К Шадрину подошел Фрол Гордеевич. Запрокинув седую голову, показал пальцем на японского офицера.

- Мы вот их благородию объясняли, но он, волчья сыть, слушать не хочет. Гляди, Родион, пулеметы нацелены! Хороши, язви тя, гости, так и норовят пулю в лоб всадить. Здесь яблоку упасть негде, а он броневиком прет…

Японцы не рискнули двигаться сквозь плотно сжатую вооруженную толпу. Бронированные автомобили дали задний ход, свернули на Китайскую улицу и пустынными переулками двинулись к дворцу адмирала Корсакова, отстраненному Советом за измену и бежавшему в Токио.

Какая-то женщина сорвала с головы красную косынку и, размахивая ею, запела:

Мы разрушим вконец
Твой роскошный дворец
И оставим лишь пепел от трона…

Песню подхватили:

И порфиру твою
Мы отымем в бою
И разрежем ее на знамена…

На следующий день, в воскресенье, интервенты устроили под стенами Владивостокской крепости маневры. Моряки с развернутыми знаменами маршировали по улицам. Гремели корабельные орудия. Снаряды рвались где-то в сопках, заросших лесом.

Совет призвал рабочих к выдержке и спокойствию. Провокация сорвалась.

ГЛАВА 22

В этой сложной обстановке начала работать согласительная комиссия. Японскую делегацию возглавлял генерал-лейтенант Отани, русскую - Костров.

Костров нервничал. Японцы вели себя, как захватчики. Они признавали только силу оружия. Правительство же и Ленин требовали: не допустить военного столкновения.

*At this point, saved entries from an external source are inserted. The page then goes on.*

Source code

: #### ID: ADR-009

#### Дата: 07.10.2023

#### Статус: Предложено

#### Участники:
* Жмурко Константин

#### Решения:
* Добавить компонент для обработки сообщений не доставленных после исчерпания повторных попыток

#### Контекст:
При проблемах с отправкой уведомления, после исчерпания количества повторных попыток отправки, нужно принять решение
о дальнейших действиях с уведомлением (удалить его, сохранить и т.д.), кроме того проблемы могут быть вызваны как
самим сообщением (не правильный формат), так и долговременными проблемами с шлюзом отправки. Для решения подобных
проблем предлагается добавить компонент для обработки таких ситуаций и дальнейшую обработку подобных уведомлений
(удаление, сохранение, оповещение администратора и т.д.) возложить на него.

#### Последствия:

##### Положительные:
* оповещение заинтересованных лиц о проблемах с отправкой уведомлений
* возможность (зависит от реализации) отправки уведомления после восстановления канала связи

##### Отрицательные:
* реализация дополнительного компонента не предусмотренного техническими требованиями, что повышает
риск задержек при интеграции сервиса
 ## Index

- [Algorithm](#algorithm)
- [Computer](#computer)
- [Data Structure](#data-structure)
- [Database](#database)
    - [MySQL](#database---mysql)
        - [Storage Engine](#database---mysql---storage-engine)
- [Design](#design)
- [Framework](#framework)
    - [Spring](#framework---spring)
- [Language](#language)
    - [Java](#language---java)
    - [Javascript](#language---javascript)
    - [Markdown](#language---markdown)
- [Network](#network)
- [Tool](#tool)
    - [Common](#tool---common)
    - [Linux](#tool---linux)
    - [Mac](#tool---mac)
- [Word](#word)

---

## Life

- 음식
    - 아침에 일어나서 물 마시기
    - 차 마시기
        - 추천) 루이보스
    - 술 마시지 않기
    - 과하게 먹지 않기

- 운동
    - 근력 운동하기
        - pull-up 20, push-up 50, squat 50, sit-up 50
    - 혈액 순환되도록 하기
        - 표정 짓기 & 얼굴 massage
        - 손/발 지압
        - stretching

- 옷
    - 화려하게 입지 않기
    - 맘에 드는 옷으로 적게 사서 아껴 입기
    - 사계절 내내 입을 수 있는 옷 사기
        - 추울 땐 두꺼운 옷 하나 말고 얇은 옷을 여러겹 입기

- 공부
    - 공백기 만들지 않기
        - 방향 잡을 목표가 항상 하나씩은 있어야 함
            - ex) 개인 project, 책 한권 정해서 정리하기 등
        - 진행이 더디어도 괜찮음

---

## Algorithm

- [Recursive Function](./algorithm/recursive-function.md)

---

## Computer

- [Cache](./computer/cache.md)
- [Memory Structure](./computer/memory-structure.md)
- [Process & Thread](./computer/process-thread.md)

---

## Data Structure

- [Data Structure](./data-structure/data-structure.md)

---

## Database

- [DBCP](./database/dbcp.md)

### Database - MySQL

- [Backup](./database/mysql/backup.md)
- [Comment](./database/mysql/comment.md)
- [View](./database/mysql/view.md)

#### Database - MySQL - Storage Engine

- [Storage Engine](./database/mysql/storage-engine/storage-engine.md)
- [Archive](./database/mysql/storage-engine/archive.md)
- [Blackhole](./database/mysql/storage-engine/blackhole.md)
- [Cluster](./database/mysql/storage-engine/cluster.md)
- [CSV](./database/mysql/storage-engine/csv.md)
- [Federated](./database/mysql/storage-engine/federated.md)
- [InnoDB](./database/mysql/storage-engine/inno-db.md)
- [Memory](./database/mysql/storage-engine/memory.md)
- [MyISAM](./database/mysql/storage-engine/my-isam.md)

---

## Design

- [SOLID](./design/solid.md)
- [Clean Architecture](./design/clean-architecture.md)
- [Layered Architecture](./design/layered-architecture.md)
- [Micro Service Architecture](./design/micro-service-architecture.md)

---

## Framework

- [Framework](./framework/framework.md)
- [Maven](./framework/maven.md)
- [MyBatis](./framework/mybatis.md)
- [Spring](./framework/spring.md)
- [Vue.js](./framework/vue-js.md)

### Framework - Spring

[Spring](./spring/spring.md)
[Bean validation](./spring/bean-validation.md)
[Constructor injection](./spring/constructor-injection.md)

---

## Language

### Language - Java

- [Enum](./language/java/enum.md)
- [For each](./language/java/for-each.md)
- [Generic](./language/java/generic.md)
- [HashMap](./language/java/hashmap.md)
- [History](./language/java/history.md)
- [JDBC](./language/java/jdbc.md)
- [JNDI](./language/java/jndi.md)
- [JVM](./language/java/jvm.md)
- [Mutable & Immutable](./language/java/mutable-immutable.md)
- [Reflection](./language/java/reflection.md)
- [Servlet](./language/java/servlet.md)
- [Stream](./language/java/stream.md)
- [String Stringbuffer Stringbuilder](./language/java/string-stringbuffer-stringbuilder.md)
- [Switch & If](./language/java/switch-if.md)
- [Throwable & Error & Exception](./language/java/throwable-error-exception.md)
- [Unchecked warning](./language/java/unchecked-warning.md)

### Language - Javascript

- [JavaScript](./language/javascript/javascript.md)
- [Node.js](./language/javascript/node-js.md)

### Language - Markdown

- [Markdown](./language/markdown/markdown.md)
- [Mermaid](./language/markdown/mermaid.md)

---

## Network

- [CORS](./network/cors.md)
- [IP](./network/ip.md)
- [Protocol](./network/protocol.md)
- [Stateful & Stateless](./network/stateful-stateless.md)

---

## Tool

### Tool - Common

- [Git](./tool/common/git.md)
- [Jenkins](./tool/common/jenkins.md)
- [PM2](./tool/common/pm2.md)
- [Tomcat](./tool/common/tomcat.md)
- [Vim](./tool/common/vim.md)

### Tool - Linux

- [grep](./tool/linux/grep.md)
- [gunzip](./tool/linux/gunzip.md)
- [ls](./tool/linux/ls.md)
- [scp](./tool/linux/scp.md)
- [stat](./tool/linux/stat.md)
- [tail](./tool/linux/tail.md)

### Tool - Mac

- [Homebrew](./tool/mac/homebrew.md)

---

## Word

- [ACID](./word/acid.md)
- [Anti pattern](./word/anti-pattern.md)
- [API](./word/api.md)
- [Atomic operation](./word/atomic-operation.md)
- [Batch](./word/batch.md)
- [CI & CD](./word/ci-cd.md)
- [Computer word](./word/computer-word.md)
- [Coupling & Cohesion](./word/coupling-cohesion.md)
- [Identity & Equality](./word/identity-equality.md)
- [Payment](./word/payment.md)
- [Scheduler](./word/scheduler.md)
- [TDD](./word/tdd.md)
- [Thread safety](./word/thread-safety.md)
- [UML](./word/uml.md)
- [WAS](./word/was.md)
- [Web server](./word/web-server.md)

В здание Совета прибыл князь Отани.

- Позвольте узнать ваш чин? - спросил он по-японски Кострова.

- Я шахтер!

Отани отшатнулся.

- Неужели Москва не имеет генералов, которым можно было бы доверить столь важное дело, как переговоры с доверенными божественного микадо?

Черные глаза князя Отани из-под опухших век, лишенных ресниц, смотрели угрожающе.

- Наши генералы заняты более важным делом, - спокойно ответил Костров. - Совсем недавно они разбили под Псковом и Нарвой армию Вильгельма, а сейчас в Поволжье ликвидируют контрреволюционный мятеж.

Отани, брезгливо поджав губы, сел. Маркиз Мицубиси что-то тихо сказал ему. Отани поднялся и, указав рукой на портрет Ленина в ореховой раме, выкрикнул какое-то слово. Переводчик объяснил:

- Убрать!

- Что убрать? Не понимаю, - как можно спокойнее отозвался Костров.

- Их сиятельство князь Отани, - пояснил переводчик, - сказали, что они здесь, в этой комнате, не могут думать, пока не будет убрана эта картинка.

- Какая картинка? Это портрет главы Советского правительства Ленина.

Теряя самообладание, Шадрин отбросил кресло. Костров требовательно глянул на него.

- Власть в Приморье принадлежит правительству России. Портрет нашего председателя Совнаркома снят не будет! - решительно заявил Костров.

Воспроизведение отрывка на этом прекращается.